"The average American uses..."
"Average LA residents drove..."
"The average family has 2.4 kids."
I've heard phrases like this too many times this week, and I have to put my contempt for them in writing. My wife knows how much I hate this phrase, and it's a running joke for her to point it out to me when we hear it.
Why do I hate this phrase? It's partly because it's not accurate. When someone says "The average American owns 1.6 cars" what they mean to say is "Americans own an average of 1.6 cars." Such phrasing has become notoriously ridiculous in such cases like cars and kid for which it's impossible to own half a car or have half a kid. But it sneaks in through other statistics that make more sense as fractions (e.g., "The average Californian uses 54.3 gallons of water a day").
I'm a stickler for grammar and accuracy, but that's not the main reason why I hate this phrasing. It goes deeper than that.
1) It makes interpretation of the statistic difficulty for a lay audience, and makes it easy to criticize the statistic (or statistics in general). "No one has 2.4 kids!" "Who are these 'average' people?!"
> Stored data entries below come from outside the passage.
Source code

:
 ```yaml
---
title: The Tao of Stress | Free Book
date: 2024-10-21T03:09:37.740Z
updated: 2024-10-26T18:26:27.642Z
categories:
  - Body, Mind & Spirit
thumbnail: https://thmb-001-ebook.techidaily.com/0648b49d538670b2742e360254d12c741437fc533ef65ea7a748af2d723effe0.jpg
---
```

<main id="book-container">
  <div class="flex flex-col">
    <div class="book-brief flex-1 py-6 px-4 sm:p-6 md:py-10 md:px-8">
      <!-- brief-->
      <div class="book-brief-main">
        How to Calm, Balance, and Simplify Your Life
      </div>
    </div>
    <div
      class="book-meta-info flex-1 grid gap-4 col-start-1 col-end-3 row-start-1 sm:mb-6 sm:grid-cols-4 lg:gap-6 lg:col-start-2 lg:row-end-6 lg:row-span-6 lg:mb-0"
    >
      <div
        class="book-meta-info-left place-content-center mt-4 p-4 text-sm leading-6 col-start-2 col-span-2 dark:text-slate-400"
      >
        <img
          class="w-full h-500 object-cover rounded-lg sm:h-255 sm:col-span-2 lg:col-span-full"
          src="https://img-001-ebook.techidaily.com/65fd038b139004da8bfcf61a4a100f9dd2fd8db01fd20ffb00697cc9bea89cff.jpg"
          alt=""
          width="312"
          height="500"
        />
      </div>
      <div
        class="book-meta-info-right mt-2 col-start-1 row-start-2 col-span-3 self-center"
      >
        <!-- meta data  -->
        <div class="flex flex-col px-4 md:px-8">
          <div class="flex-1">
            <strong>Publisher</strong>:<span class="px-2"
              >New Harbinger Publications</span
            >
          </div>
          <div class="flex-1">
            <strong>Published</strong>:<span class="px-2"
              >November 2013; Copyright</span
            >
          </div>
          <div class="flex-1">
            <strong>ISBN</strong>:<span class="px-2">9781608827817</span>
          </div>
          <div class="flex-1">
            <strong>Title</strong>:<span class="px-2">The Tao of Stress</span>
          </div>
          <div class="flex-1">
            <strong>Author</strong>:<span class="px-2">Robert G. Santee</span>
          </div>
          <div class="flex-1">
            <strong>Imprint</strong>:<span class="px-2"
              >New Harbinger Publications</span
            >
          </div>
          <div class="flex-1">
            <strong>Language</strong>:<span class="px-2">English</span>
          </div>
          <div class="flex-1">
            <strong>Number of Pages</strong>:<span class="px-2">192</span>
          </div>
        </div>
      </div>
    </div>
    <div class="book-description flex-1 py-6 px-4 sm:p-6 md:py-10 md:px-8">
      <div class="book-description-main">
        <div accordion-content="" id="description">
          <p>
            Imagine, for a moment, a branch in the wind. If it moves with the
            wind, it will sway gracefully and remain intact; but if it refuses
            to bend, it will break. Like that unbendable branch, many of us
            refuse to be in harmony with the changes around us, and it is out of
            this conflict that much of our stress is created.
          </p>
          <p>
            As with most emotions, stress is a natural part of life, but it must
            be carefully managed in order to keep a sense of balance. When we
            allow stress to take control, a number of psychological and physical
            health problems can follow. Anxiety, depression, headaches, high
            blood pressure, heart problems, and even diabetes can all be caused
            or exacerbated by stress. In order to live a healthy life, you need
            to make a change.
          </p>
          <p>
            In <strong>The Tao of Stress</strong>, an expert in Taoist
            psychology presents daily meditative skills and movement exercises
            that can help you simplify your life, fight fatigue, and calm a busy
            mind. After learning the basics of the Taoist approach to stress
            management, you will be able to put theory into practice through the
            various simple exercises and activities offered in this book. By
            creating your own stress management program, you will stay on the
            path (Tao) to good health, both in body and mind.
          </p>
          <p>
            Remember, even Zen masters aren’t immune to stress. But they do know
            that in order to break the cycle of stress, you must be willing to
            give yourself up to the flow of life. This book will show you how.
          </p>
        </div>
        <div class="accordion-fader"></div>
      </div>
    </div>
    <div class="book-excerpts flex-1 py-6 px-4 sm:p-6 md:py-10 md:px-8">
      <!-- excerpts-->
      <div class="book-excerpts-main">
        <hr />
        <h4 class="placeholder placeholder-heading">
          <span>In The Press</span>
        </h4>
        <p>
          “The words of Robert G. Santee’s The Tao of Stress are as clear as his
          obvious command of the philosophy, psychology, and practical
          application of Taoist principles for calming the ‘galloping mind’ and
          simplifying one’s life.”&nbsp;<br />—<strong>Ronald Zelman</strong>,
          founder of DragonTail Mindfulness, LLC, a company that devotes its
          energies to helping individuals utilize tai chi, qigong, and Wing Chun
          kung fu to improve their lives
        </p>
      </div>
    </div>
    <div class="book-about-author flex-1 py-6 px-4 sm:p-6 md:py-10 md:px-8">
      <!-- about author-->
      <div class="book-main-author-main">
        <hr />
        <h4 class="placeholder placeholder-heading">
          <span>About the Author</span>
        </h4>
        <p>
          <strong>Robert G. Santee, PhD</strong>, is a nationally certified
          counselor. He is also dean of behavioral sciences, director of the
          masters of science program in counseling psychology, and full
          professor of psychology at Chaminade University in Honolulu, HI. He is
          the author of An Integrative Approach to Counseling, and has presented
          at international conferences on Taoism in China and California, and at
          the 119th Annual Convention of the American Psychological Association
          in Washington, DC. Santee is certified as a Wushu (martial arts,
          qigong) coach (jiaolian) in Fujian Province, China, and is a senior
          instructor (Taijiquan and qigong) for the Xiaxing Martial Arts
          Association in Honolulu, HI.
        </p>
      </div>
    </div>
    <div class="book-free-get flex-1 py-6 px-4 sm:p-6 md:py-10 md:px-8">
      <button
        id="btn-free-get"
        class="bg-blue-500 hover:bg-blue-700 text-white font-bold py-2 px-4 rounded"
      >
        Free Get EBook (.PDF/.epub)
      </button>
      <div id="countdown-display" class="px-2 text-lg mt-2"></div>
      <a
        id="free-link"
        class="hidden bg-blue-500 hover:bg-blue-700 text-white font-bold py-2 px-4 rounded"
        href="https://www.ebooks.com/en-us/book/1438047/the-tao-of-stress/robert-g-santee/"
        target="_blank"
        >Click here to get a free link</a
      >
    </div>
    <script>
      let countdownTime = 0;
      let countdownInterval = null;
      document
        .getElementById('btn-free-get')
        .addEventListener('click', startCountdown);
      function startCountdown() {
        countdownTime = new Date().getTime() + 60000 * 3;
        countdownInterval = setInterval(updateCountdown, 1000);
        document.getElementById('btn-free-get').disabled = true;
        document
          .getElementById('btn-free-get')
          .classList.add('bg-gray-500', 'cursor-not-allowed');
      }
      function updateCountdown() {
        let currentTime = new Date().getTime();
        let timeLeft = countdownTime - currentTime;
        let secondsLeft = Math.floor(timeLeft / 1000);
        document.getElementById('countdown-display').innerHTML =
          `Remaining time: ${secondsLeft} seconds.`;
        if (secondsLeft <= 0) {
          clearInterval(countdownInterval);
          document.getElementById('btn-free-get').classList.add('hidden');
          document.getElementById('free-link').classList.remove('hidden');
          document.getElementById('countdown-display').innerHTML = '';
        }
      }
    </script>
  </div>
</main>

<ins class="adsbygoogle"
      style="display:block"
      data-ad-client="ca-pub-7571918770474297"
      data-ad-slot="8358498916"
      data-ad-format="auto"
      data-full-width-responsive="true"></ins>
2) There is no "average American" (or any member of any population) but there can be a multivariate average of multiple characteristics (or the most frequently occurring characteristics) among Americans (or any other population). In this "The average person..." phrasing, we're not talking about that, though. If you think through the grammar of the sentence, it implies that they've created some sort of multivariate average from some sample and are reporting a statistic for that group. Really all they're doing is misapplying the term "average" to the people (e.g., Americans, Californians) when it should be applied to the outcome (e.g., cars, kids, gallons of water).
Understanding statistics in popular media is already hard enough, and many of them are easy enough to critique for many reasons. Why confuse the public more and paint a bigger bullseye for targets of criticism, when a simple grammatical fix would make things clearer?